Courtney Eldridge’s first novel for teens brims with psychological depth and moments of quiet horror. It also reeks of smug self-conscious artistry and author-centric “experimental” literature. Eldridge can, in a single paragraph, hit readers with a sucker punch of Shirley Jackson-esque evil, then laugh it off with a timid grin. I cannot recall easily the last time I’ve simultaneously loved and hated a novel as much as this one.
After Cam vanishes, leaving no trace, Thea’s life unstitches dramatically. Cam’s website starts featuring pictures Thea, a gifted artist, only imagined in her head, and videos of sexual encounters she only fantasized. She clearly hears the voice of a teenaged girl mute since birth. Ruminations she wrote in her diary get spraypainted, in her handwriting, on school buses. Suddenly she finds her inner life splashed across national headline news.
Thea tells her story with dark urgency. She’s decorated her life with images of 1970’s punk bands and nihilism, yet believes in true love. She can swing between heartbeats from loving Cam absolutely and blaming him for the impossible stew her life has become. She reveals a rich mindscape, colored by chilling encounters with teenage society’s dark side, even as she seems blind to her own contradictions.
As Thea unfolds her story forward and backward simultaneously, she reveals little nuggets suggesting she doesn’t know herself nearly as well as she thinks. Little moments from the past have parallels in the present, implying Cam has a manipulative side verging on abusive. But Thea has scripted her dark postmodern romance so tightly that she misses her own clues. She’s the epitome of the unreliable narrator.

Thea’s frustrated romance and perforated reality make a strange intersection, Nicholas Sparks meets Dark City. But that’s good. Anyone who’s ever fallen in love knows those feelings make you see your world in new ways. Separated from its Valentine’s Day trappings, love is scary, upending everything we think we know. Except, for Thea, this upending isn’t mere metaphor; her old assurances are literally gone.

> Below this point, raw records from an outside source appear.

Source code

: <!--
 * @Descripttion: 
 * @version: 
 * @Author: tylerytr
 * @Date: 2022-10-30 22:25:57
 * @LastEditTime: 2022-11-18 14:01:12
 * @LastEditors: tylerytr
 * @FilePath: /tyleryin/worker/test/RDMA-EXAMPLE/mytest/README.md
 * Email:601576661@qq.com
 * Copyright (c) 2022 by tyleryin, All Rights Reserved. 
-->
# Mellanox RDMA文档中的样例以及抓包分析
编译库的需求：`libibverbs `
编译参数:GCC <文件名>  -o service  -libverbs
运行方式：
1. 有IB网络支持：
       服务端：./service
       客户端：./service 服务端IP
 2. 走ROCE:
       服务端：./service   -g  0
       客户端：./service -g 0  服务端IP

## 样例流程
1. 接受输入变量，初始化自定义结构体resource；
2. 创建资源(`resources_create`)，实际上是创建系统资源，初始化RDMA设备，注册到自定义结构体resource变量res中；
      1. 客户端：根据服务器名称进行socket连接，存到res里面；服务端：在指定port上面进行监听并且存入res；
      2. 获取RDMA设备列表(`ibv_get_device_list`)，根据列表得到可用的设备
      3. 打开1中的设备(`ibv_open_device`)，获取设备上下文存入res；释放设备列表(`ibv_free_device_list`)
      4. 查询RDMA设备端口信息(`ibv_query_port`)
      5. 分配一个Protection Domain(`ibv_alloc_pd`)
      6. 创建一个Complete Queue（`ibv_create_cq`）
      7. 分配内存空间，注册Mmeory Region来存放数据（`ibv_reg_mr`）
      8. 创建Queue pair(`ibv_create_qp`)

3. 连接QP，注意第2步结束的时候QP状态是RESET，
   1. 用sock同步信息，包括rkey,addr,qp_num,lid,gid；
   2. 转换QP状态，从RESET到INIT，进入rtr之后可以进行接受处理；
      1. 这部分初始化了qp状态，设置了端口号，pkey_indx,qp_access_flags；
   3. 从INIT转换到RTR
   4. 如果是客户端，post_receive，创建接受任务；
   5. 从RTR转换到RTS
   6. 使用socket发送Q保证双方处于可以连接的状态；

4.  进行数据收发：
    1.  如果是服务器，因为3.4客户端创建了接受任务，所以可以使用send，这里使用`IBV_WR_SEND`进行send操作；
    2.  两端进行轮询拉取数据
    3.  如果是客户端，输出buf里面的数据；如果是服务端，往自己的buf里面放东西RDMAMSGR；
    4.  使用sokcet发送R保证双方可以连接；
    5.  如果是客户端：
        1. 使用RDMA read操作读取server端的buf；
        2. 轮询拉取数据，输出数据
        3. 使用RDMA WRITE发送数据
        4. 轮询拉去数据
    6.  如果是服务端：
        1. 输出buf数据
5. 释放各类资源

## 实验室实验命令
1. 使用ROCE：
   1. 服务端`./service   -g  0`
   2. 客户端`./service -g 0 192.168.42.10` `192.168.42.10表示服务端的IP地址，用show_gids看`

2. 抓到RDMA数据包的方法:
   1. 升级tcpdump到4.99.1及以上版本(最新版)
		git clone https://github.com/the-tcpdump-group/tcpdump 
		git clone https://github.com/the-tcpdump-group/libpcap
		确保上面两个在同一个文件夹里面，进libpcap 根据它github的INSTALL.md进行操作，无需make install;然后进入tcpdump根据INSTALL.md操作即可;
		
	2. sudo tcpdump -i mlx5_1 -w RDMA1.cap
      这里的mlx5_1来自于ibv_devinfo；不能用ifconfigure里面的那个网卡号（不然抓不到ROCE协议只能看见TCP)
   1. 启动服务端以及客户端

This makes a promising premise. Sadly, instead of grabbing us and shaking us vigorously, Eldridge unfolds this story so slowly that her 400 pages seem much longer. Thea, as first-person narrator, packs her story with so many discursions and flashbacks that her telling often takes longer than the events. Her casual, unstructured voice litters the story with false starts and weird verbal tics that lose potency on the printed page.
Eldridge also doesn’t bother with such niceties as quotation marks or paragraph breaks. Huge blocks of dialog take place with minimal indication who’s talking, or when we switch between voices. We reread passages several times to follow the dialog, which slows our reading, deflating otherwise tight scenes. I get that Eldridge wants us feeling as confused, desperate, and helpless as Thea. I get that. This felt revolutionary when Chuck Palahniuk and Roddy Doyle first did it, but the novelty has worn off.
On top of everything else, Eldridge doesn’t even properly conclude this book. She ends abruptly on some massive revelations and a huge plot twist for her heroine, and then, SCREE-EECH! Seems the publisher neglected to mention, anywhere on the review edition, that this is the beginning of a trilogy. I had to check the author’s website to understand her abrupt, confusing, unsatisfying end, which confuses more than it clarifies.
I kept wanting to like this book. Eldridge gives me plenty to enjoy: smart characters, a complex situation, ambiguous relationships, all the textures of great psychological thrillers. But she also keeps putting herself between me and her story. Whenever I got invested, she found some way to remind me I was reading a story. I’ll probably read the next volume, but only in spite of the author.